The problem
Please report how many lines below contain "chodzi", writing nothing except the number.

Plain-text document sources

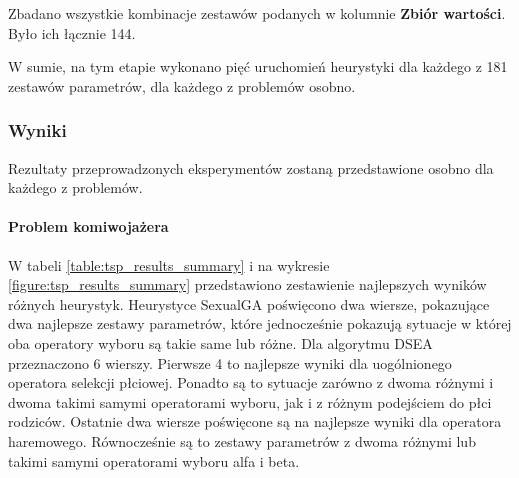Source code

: \documentclass[./FM_mgr.tex]{subfiles}
\begin{document}

Zbadano wszystkie kombinacje zestawów podanych w kolumnie \textbf{Zbiór wartości}.
Było ich łącznie 144.

W sumie, na tym etapie wykonano pięć uruchomień heurystyki dla każdego z 181 zestawów parametrów, dla każdego z problemów osobno.

\subsubsection*{Wyniki}

Rezultaty przeprowadzonych eksperymentów zostaną przedstawione osobno dla każdego z problemów.

\paragraph{Problem komiwojażera}

W tabeli \ref{table:tsp_results_summary} i na wykresie \ref{figure:tsp_results_summary} przedstawiono zestawienie najlepszych wyników różnych heurystyk.
Heurystyce SexualGA poświęcono dwa wiersze, pokazujące dwa najlepsze zestawy parametrów, które jednocześnie pokazują sytuacje w której oba operatory wyboru są takie same lub różne.
Dla algorytmu DSEA przeznaczono 6 wierszy. 
Pierwsze 4 to najlepsze wyniki dla uogólnionego operatora selekcji płciowej.
Ponadto są to sytuacje zarówno z dwoma różnymi i dwoma takimi samymi operatorami wyboru, jak i z różnym podejściem do płci rodziców.
Ostatnie dwa wiersze poświęcone są na najlepsze wyniki dla operatora haremowego.
Równocześnie są to zestawy parametrów z dwoma różnymi lub takimi samymi operatorami wyboru alfa i beta.

\newpage
\end{document}
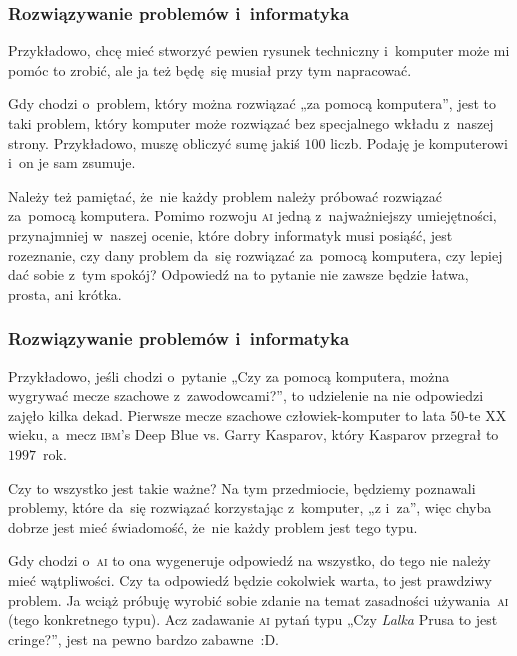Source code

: \documentclass[10pt,t]{beamer}
\begin{document}
\begin{frame}
  \frametitle{Rozwiązywanie problemów i~informatyka}


  Przykładowo, chcę mieć stworzyć pewien rysunek techniczny i~komputer
  może mi pomóc to zrobić, ale ja też będę~się musiał przy tym napracować.

  Gdy chodzi o~problem, który można rozwiązać „za pomocą komputera”, jest to
  taki problem, który komputer może rozwiązać bez specjalnego wkładu
  z~naszej strony. Przykładowo, muszę obliczyć sumę jakiś $100$ liczb.
  Podaję je komputerowi i~on je sam zsumuje.

  Należy też pamiętać, że~nie każdy problem należy próbować rozwiązać
  za~pomocą komputera. Pomimo rozwoju \textsc{ai} jedną z~najważniejszy
  umiejętności, przynajmniej w~naszej ocenie, które dobry informatyk musi
  posiąść, jest rozeznanie, czy dany problem da~się rozwiązać za~pomocą
  komputera, czy lepiej dać sobie z~tym spokój? Odpowiedź na to pytanie nie
  zawsze będzie łatwa, prosta, ani krótka.

\end{frame}





\begin{frame}
  \frametitle{Rozwiązywanie problemów i~informatyka}


  Przykładowo, jeśli chodzi o~pytanie „Czy za pomocą komputera, można
  wygrywać mecze szachowe z~zawodowcami?”, to udzielenie na nie odpowiedzi
  zajęło kilka dekad. Pierwsze mecze szachowe człowiek-komputer to lata
  $50$-te XX wieku, a~mecz \textsc{ibm}'s Deep Blue vs. Garry Kasparov,
  który Kasparov przegrał to~$1997$~rok.

  Czy to wszystko jest takie ważne? Na tym przedmiocie, będziemy poznawali
  problemy, które da~się rozwiązać korzystając z~komputer, „z i~za”, więc
  chyba dobrze jest mieć świadomość, że~nie każdy problem jest tego typu.

  Gdy chodzi o~\textsc{ai} to ona wygeneruje odpowiedź na wszystko, do tego
  nie należy mieć wątpliwości. Czy ta odpowiedź będzie cokolwiek warta, to
  jest prawdziwy problem. Ja wciąż próbuję wyrobić sobie zdanie na temat
  zasadności używania~\textsc{ai} (tego konkretnego typu). Acz zadawanie
  \textsc{ai} pytań typu „Czy \textit{Lalka} Prusa to jest cringe?”, jest
  na pewno bardzo zabawne~:D.

\end{frame}
\end{document}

Answer section
3